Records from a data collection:
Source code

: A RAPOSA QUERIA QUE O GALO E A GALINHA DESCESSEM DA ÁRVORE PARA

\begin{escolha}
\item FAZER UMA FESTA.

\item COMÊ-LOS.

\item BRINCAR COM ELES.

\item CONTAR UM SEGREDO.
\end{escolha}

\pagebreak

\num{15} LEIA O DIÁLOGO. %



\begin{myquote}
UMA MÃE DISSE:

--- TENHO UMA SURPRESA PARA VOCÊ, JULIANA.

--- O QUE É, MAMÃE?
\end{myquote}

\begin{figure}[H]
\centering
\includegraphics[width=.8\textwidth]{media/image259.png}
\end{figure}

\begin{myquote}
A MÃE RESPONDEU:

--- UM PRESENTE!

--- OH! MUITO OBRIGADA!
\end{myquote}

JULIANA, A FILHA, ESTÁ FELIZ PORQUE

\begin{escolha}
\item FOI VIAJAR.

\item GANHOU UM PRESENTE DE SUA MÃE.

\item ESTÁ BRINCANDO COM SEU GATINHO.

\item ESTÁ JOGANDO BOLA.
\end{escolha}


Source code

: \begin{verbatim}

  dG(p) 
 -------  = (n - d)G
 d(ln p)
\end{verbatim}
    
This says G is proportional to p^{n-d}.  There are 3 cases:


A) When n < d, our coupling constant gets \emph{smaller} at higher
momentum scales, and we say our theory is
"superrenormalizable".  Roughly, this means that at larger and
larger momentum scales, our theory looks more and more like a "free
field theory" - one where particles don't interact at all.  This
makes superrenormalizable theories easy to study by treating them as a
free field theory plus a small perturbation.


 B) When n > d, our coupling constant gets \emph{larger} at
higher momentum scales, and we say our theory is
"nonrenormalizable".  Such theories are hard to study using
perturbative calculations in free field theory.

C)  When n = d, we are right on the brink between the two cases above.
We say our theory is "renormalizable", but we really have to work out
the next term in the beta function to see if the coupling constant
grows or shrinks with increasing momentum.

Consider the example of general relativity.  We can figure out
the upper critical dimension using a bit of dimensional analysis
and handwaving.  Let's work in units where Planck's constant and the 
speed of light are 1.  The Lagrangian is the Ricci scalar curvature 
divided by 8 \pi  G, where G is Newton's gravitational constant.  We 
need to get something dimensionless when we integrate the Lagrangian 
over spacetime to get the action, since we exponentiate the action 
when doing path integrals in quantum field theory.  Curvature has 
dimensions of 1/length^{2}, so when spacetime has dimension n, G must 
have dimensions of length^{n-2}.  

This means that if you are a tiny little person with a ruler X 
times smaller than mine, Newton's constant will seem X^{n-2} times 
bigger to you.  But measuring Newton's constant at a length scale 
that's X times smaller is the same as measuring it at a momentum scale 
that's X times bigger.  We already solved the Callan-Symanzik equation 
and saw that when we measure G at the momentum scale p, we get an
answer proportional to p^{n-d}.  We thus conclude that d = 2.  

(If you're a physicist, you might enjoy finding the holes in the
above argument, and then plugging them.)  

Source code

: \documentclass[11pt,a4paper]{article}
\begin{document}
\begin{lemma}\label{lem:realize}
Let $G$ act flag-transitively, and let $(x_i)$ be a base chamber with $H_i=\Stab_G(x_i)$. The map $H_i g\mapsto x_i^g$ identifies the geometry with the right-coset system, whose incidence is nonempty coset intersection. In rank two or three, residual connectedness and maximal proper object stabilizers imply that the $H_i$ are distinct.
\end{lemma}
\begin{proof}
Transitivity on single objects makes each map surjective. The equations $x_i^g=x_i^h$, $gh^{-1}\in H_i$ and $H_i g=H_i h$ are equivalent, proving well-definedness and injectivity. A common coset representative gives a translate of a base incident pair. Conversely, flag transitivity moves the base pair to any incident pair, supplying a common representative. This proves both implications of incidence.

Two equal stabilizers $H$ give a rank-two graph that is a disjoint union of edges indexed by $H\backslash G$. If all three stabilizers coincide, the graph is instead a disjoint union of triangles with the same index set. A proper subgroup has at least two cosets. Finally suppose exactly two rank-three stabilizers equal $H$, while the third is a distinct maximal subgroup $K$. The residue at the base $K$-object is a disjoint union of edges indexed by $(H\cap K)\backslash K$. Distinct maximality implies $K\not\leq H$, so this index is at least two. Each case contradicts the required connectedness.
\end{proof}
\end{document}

- _ASSIGNMENT_
This calls for all of the entries above, repeated exactly.

- _RESPONSE FOR THIS EXERCISE_
Source code

: A RAPOSA QUERIA QUE O GALO E A GALINHA DESCESSEM DA ÁRVORE PARA

\begin{escolha}
\item FAZER UMA FESTA.

\item COMÊ-LOS.

\item BRINCAR COM ELES.

\item CONTAR UM SEGREDO.
\end{escolha}

\pagebreak

\num{15} LEIA O DIÁLOGO. %



\begin{myquote}
UMA MÃE DISSE:

--- TENHO UMA SURPRESA PARA VOCÊ, JULIANA.

--- O QUE É, MAMÃE?
\end{myquote}

\begin{figure}[H]
\centering
\includegraphics[width=.8\textwidth]{media/image259.png}
\end{figure}

\begin{myquote}
A MÃE RESPONDEU:

--- UM PRESENTE!

--- OH! MUITO OBRIGADA!
\end{myquote}

JULIANA, A FILHA, ESTÁ FELIZ PORQUE

\begin{escolha}
\item FOI VIAJAR.

\item GANHOU UM PRESENTE DE SUA MÃE.

\item ESTÁ BRINCANDO COM SEU GATINHO.

\item ESTÁ JOGANDO BOLA.
\end{escolha}


Source code

: \begin{verbatim}

  dG(p) 
 -------  = (n - d)G
 d(ln p)
\end{verbatim}
    
This says G is proportional to p^{n-d}.  There are 3 cases:


A) When n < d, our coupling constant gets \emph{smaller} at higher
momentum scales, and we say our theory is
"superrenormalizable".  Roughly, this means that at larger and
larger momentum scales, our theory looks more and more like a "free
field theory" - one where particles don't interact at all.  This
makes superrenormalizable theories easy to study by treating them as a
free field theory plus a small perturbation.


 B) When n > d, our coupling constant gets \emph{larger} at
higher momentum scales, and we say our theory is
"nonrenormalizable".  Such theories are hard to study using
perturbative calculations in free field theory.

C)  When n = d, we are right on the brink between the two cases above.
We say our theory is "renormalizable", but we really have to work out
the next term in the beta function to see if the coupling constant
grows or shrinks with increasing momentum.

Consider the example of general relativity.  We can figure out
the upper critical dimension using a bit of dimensional analysis
and handwaving.  Let's work in units where Planck's constant and the 
speed of light are 1.  The Lagrangian is the Ricci scalar curvature 
divided by 8 \pi  G, where G is Newton's gravitational constant.  We 
need to get something dimensionless when we integrate the Lagrangian 
over spacetime to get the action, since we exponentiate the action 
when doing path integrals in quantum field theory.  Curvature has 
dimensions of 1/length^{2}, so when spacetime has dimension n, G must 
have dimensions of length^{n-2}.  

This means that if you are a tiny little person with a ruler X 
times smaller than mine, Newton's constant will seem X^{n-2} times 
bigger to you.  But measuring Newton's constant at a length scale 
that's X times smaller is the same as measuring it at a momentum scale 
that's X times bigger.  We already solved the Callan-Symanzik equation 
and saw that when we measure G at the momentum scale p, we get an
answer proportional to p^{n-d}.  We thus conclude that d = 2.  

(If you're a physicist, you might enjoy finding the holes in the
above argument, and then plugging them.)  

Source code

: \documentclass[11pt,a4paper]{article}
\begin{document}
\begin{lemma}\label{lem:realize}
Let $G$ act flag-transitively, and let $(x_i)$ be a base chamber with $H_i=\Stab_G(x_i)$. The map $H_i g\mapsto x_i^g$ identifies the geometry with the right-coset system, whose incidence is nonempty coset intersection. In rank two or three, residual connectedness and maximal proper object stabilizers imply that the $H_i$ are distinct.
\end{lemma}
\begin{proof}
Transitivity on single objects makes each map surjective. The equations $x_i^g=x_i^h$, $gh^{-1}\in H_i$ and $H_i g=H_i h$ are equivalent, proving well-definedness and injectivity. A common coset representative gives a translate of a base incident pair. Conversely, flag transitivity moves the base pair to any incident pair, supplying a common representative. This proves both implications of incidence.

Two equal stabilizers $H$ give a rank-two graph that is a disjoint union of edges indexed by $H\backslash G$. If all three stabilizers coincide, the graph is instead a disjoint union of triangles with the same index set. A proper subgroup has at least two cosets. Finally suppose exactly two rank-three stabilizers equal $H$, while the third is a distinct maximal subgroup $K$. The residue at the base $K$-object is a disjoint union of edges indexed by $(H\cap K)\backslash K$. Distinct maximality implies $K\not\leq H$, so this index is at least two. Each case contradicts the required connectedness.
\end{proof}
\end{document}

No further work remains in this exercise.